第17章 休日と音柱
「だけど、冨岡さんって、何かちょっとズレてますよね?何か言ってることも、おかしくて。多分言葉が足りないんでしょうね。
それに興味をもったら、それに集中しちゃいすぎますし。みんなの話が進んでても、一人その話題のままですし。ほら、乳バンドの話の時とかそうだったじゃないですか。
何だか手のかかる弟みたいで。
義勇さんには秘密ですよ。もう今は弟にしか見えないんです、私。
義勇さんもお一人のようですし、こんな私でもお役に立てるかなと思ってるんです。居候させて貰うにしても、お世話になりっぱなしでは、いけないですから」
乳バンドの時の義勇さんの様子を思い出すと、クスクスと笑いが止まらない。
「冨岡が弟…そんな風には思えねぇがなァ」
天井を見たまま、ゆっくりと呟いた。
「嫌な奴、じゃなくて、弟だって思って一度見てくださいよ。絶対、手のかかる弟ですよ」
実弥さんは長男だ。だから、冨岡さんが弟認定されれば、突っかかることも少しは減るのではないかと思うのだ。

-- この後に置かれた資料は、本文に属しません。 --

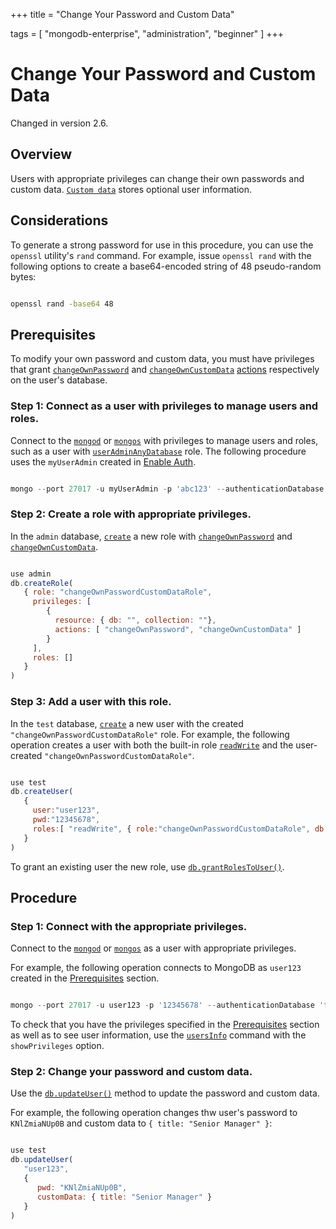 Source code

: +++
title = "Change Your Password and Custom Data"

tags = [ "mongodb-enterprise", "administration", "beginner" ]
+++

# Change Your Password and Custom Data

Changed in version 2.6.


## Overview

Users with appropriate privileges can change their own passwords and
custom data. [``Custom data``](https://docs.mongodb.com/manual/reference/system-users-collection/#admin.system.users.customData) stores
optional user information.


## Considerations

To generate a strong password for use in this procedure, you can use the
``openssl`` utility's ``rand`` command. For example, issue ``openssl
rand`` with the following options to create a base64-encoded string of 48
pseudo-random bytes:

```sh

openssl rand -base64 48

```

<span id="change-own-password-prereq"></span>


## Prerequisites

To modify your own password and custom data, you must have privileges
that grant [``changeOwnPassword``](https://docs.mongodb.com/manual/reference/privilege-actions/#changeOwnPassword) and
[``changeOwnCustomData``](https://docs.mongodb.com/manual/reference/privilege-actions/#changeOwnCustomData) [actions](https://docs.mongodb.com/manual/reference/privilege-actions/#security-user-actions) respectively on the user's database.


### Step 1: Connect as a user with privileges to manage users and roles.

Connect to the [``mongod``](https://docs.mongodb.com/manual/reference/program/mongod/#bin.mongod) or [``mongos``](https://docs.mongodb.com/manual/reference/program/mongos/#bin.mongos) with privileges
to manage users and roles, such as a user with
[``userAdminAnyDatabase``](https://docs.mongodb.com/manual/reference/built-in-roles/#userAdminAnyDatabase) role. The following procedure uses the
``myUserAdmin`` created in [Enable Auth](../enable-authentication/).

```javascript

mongo --port 27017 -u myUserAdmin -p 'abc123' --authenticationDatabase 'admin'

```


### Step 2: Create a role with appropriate privileges.

In the ``admin`` database, [``create``](https://docs.mongodb.com/manual/reference/method/db.createRole/#db.createRole) a new
role with [``changeOwnPassword``](https://docs.mongodb.com/manual/reference/privilege-actions/#changeOwnPassword) and
[``changeOwnCustomData``](https://docs.mongodb.com/manual/reference/privilege-actions/#changeOwnCustomData).

```javascript

use admin
db.createRole(
   { role: "changeOwnPasswordCustomDataRole",
     privileges: [
        {
          resource: { db: "", collection: ""},
          actions: [ "changeOwnPassword", "changeOwnCustomData" ]
        }
     ],
     roles: []
   }
)

```


### Step 3: Add a user with this role.

In the ``test`` database, [``create``](https://docs.mongodb.com/manual/reference/method/db.createUser/#db.createUser) a new user with
the created ``"changeOwnPasswordCustomDataRole"`` role. For example, the following
operation creates a user with both the built-in role [``readWrite``](https://docs.mongodb.com/manual/reference/built-in-roles/#readWrite) and
the user-created ``"changeOwnPasswordCustomDataRole"``.

```javascript

use test
db.createUser(
   {
     user:"user123",
     pwd:"12345678",
     roles:[ "readWrite", { role:"changeOwnPasswordCustomDataRole", db:"admin" } ]
   }
)

```

To grant an existing user the new role, use
[``db.grantRolesToUser()``](https://docs.mongodb.com/manual/reference/method/db.grantRolesToUser/#db.grantRolesToUser).


## Procedure


### Step 1: Connect with the appropriate privileges.

Connect to the [``mongod``](https://docs.mongodb.com/manual/reference/program/mongod/#bin.mongod) or [``mongos``](https://docs.mongodb.com/manual/reference/program/mongos/#bin.mongos) as a user with
appropriate privileges.

For example, the following operation connects to MongoDB as
``user123`` created in the [Prerequisites](#change-own-password-prereq)
section.

```javascript

mongo --port 27017 -u user123 -p '12345678' --authenticationDatabase 'test'

```

To check that you have the privileges specified in the
[Prerequisites](#change-own-password-prereq) section as well as to see user
information, use the [``usersInfo``](https://docs.mongodb.com/manual/reference/command/usersInfo/#dbcmd.usersInfo) command with the
``showPrivileges`` option.


### Step 2: Change your password and custom data.

Use the [``db.updateUser()``](https://docs.mongodb.com/manual/reference/method/db.updateUser/#db.updateUser) method to update the password and
custom data.

For example, the following operation changes thw user's password to
``KNlZmiaNUp0B`` and custom data to ``{ title: "Senior Manager" }``:

```javascript

use test
db.updateUser(
   "user123",
   {
      pwd: "KNlZmiaNUp0B",
      customData: { title: "Senior Manager" }
   }
)

```
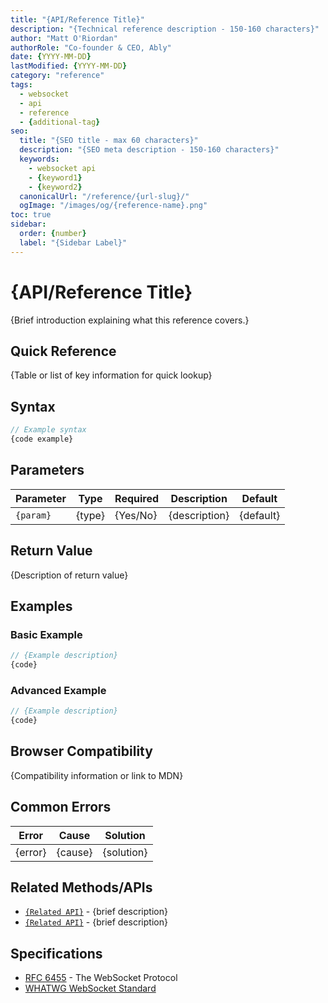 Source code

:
 ```yaml
---
title: "{API/Reference Title}"
description: "{Technical reference description - 150-160 characters}"
author: "Matt O'Riordan"
authorRole: "Co-founder & CEO, Ably"
date: {YYYY-MM-DD}
lastModified: {YYYY-MM-DD}
category: "reference"
tags: 
  - websocket
  - api
  - reference
  - {additional-tag}
seo:
  title: "{SEO title - max 60 characters}"
  description: "{SEO meta description - 150-160 characters}"
  keywords: 
    - websocket api
    - {keyword1}
    - {keyword2}
  canonicalUrl: "/reference/{url-slug}/"
  ogImage: "/images/og/{reference-name}.png"
toc: true
sidebar:
  order: {number}
  label: "{Sidebar Label}"
---
```


# {API/Reference Title}

{Brief introduction explaining what this reference covers.}

## Quick Reference

{Table or list of key information for quick lookup}

## Syntax

```javascript
// Example syntax
{code example}
```

## Parameters

| Parameter | Type | Required | Description | Default |
|-----------|------|----------|-------------|---------|
| `{param}` | {type} | {Yes/No} | {description} | {default} |

## Return Value

{Description of return value}

## Examples

### Basic Example

```javascript
// {Example description}
{code}
```

### Advanced Example

```javascript
// {Example description}
{code}
```

## Browser Compatibility

{Compatibility information or link to MDN}

## Common Errors

| Error | Cause | Solution |
|-------|-------|----------|
| {error} | {cause} | {solution} |

## Related Methods/APIs

- [`{Related API}`]({link}) - {brief description}
- [`{Related API}`]({link}) - {brief description}

## Specifications

- [RFC 6455](https://datatracker.ietf.org/doc/html/rfc6455) - The WebSocket Protocol
- [WHATWG WebSocket Standard](https://websockets.spec.whatwg.org/) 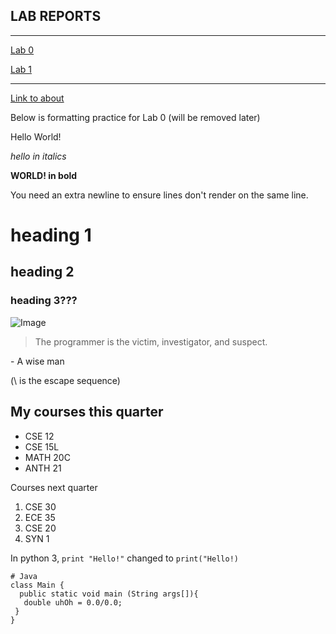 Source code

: LAB REPORTS
---
---
[Lab 0](lab-report-1-week-0.html)

[Lab 1](lab-report-2-week-1.html)

---
[Link to about](https://aaryatopiwala.github.io/cse15l-lab-reports/about.html)

Below is formatting practice for Lab 0 (will be removed later)

Hello World!

*hello in italics*

**WORLD! in bold**

You need an extra newline to ensure lines don't render on the same line.

# heading 1
## heading 2
### heading 3???



![Image](https://cse.ucsd.edu/sites/cse.ucsd.edu/files/faculty/miranda17-115x150.png)

> The programmer is the victim, investigator, and suspect.

\- A wise man

(\ is the escape sequence)

My courses this quarter
---
 - CSE 12
 - CSE 15L
 - MATH 20C
 - ANTH 21

Courses next quarter
1. CSE 30
2. ECE 35
3. CSE 20
4. SYN 1

In python 3, `print "Hello!"` changed to `print("Hello!)`

```
# Java
class Main {
  public static void main (String args[]){
   double uhOh = 0.0/0.0;
 }
}
```

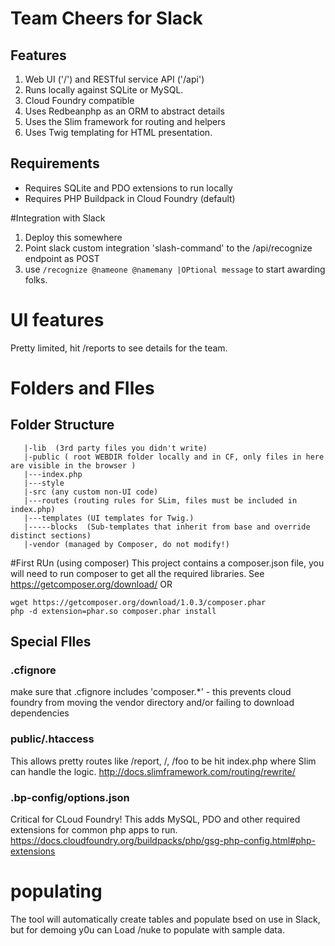 # Team Cheers for Slack

## Features
1. Web UI ('/') and RESTful  service API ('/api')
1. Runs locally against SQLite or MySQL.
2. Cloud Foundry compatible
1. Uses Redbeanphp as an ORM to abstract details
1. Uses the Slim framework for routing and helpers
1. Uses Twig templating for HTML presentation.

## Requirements
* Requires SQLite and PDO extensions to run locally
* Requires PHP Buildpack in Cloud Foundry (default)

#Integration with Slack
1. Deploy this somewhere
2. Point slack custom integration 'slash-command' to the /api/recognize endpoint as POST
3. use `/recognize @nameone @namemany |OPtional message` to start awarding folks.

# UI features
Pretty limited, hit /reports to see details for the team.


# Folders and FIles

## Folder Structure
```
   |-lib  (3rd party files you didn't write)
   |-public ( root WEBDIR folder locally and in CF, only files in here are visible in the browser )
   |---index.php
   |---style
   |-src (any custom non-UI code)
   |---routes (routing rules for SLim, files must be included in index.php)
   |---templates (UI templates for Twig.)
   |-----blocks  (Sub-templates that inherit from base and override distinct sections)
   |-vendor (managed by Composer, do not modify!)
```

#First RUn (using composer)
This project contains a composer.json file, you will need to run composer to get all the required libraries.
See https://getcomposer.org/download/  OR

```
wget https://getcomposer.org/download/1.0.3/composer.phar
php -d extension=phar.so composer.phar install
```

## Special FIles

### .cfignore
make sure that .cfignore includes 'composer.*' - this prevents cloud foundry from moving the vendor directory and/or failing to download dependencies

### public/.htaccess 
This allows pretty routes like /report, /, /foo to be hit index.php where Slim can handle the logic.
http://docs.slimframework.com/routing/rewrite/

### .bp-config/options.json
Critical for CLoud Foundry!
This adds MySQL, PDO and other required extensions for common php apps to run.
https://docs.cloudfoundry.org/buildpacks/php/gsg-php-config.html#php-extensions


# populating

The tool will automatically create tables and populate bsed on use in Slack, but for demoing y0u can Load /nuke to populate with sample data.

「お前は何でそんな見方ができるんだァ。お館さまも悪戯っ子とか言ってたし」
実弥さんは急に寝返りをうち、私の方に体を向け肘枕をした状態になる。
「おばちゃんだからですかね。ふふふっ。
そうだ。実弥さん、一応追い出されたらどうしたらいいか考えてますけど、私は命の危険がなくなるまで、できれば実弥さんのお屋敷にいたいです。頑張るので、追い出さないでくださいね。お願いします」
「お前が変な事を起こさなければなァ」
珍しく微笑みながら、左手でまた頭を撫でられる。
どんな状況なんだ、これは。
一気に顔に熱くなる。
「でっでも、実弥さんに大切な女性ができたら、すぐにでも出て行きますから。ちゃんと言ってくださいね」
「俺には必要ない」
視線を外すように、またごろんと天井を見る体勢になる。
私はうつ伏せになり、肘をつき、上半身を上げた体勢になる。天井を見る実弥さんの顔がよく見える。
「実弥さんも若いですし、実弥さんの事を理解してくれて、支えてくれる素敵な女性もいると思いますけどね」
「そんな時間があるなら、俺は一体でも多く、鬼を葬り去る」
じっと天井を睨むように見つめる実弥さんは、確固たる意志があるのだろう。自分の幸せより、家族でただ一人生き延びた弟の玄弥くんを守るため。
だからこそ、辛く当たっているのも分かる。